Any other suggstions around that price? 
Am I focusing too much on weight?

Thanks for the help.


----------



## jochribs (Nov 12, 2009)

I think you might be able to actually look towards 24". Maybe see if a cheap 20 is available, or to borrow so the transition to larger wheels isn't such a handling challenge. 

You can always put a shorter stem on a 24, bump the seat forward in the rails etc, and as he grows a couple inches, spread things back out. From my memory of where my son was at your son's height, you are going to be short lived on the 20". Especially of he's there at 5 already.


----------



## csheakos (Apr 11, 2016)

Doing reading right now I'm kind of seeing that. I do have another son who is 2 years younger that will likely inherit whatever I got now. At this point in the year here I'm more so looking for next spring, but who knows what Santa will be doing??? So assuming he tacks on a couple more inches between now and then maybe the 20" would be too small. 

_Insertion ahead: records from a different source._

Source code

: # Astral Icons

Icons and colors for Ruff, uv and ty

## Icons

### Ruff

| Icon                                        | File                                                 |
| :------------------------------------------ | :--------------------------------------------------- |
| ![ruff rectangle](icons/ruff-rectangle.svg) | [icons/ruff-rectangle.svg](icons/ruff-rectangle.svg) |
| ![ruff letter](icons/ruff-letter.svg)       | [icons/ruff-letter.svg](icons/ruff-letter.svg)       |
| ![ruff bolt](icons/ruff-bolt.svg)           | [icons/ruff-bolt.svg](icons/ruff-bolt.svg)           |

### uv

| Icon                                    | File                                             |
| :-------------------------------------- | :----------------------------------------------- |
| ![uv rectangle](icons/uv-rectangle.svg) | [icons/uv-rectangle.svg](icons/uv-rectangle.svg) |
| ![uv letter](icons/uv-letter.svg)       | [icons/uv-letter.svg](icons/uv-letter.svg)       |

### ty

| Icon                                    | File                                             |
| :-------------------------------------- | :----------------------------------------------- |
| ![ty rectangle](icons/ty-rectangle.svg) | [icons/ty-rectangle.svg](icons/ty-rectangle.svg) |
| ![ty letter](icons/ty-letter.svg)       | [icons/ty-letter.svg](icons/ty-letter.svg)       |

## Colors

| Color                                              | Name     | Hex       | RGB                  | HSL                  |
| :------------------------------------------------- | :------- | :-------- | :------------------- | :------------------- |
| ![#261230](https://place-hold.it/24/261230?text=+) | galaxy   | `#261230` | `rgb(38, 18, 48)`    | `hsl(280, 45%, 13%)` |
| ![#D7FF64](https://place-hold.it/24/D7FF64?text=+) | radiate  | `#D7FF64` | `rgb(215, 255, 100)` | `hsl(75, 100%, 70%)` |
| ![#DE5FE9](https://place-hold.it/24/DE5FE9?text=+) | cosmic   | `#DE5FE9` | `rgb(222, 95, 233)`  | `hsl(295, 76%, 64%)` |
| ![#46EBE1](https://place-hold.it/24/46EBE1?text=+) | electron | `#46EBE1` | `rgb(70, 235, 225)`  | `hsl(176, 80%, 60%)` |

He tried riding a 20" at the LBS, but after he went for the brakes and realized there were no coasters he got off. I now having using the hand brake on his current bike occasionally.


----------



## SpuTTer (Jan 19, 2004)

My oldest is 8 1/2 and I'm just moving him off of is 20". I wouldn't push a 24" but It all depends on the size of the kid.

I got a deal on a used Marin Hidden Canyon on Craigslist and we have it built up at 21lb right now. I'm looking to do a fork upgrade which will take it under 20. I'm moving my 6 year old to that (from another 20")


----------



## jestep (Jul 23, 2004)

I have to agree not pushing at this size. A 24" bike is substantially larger, just the rotating mass of the wheels is a huge difference over a 20", almost incomparable to the 16" he's coming from.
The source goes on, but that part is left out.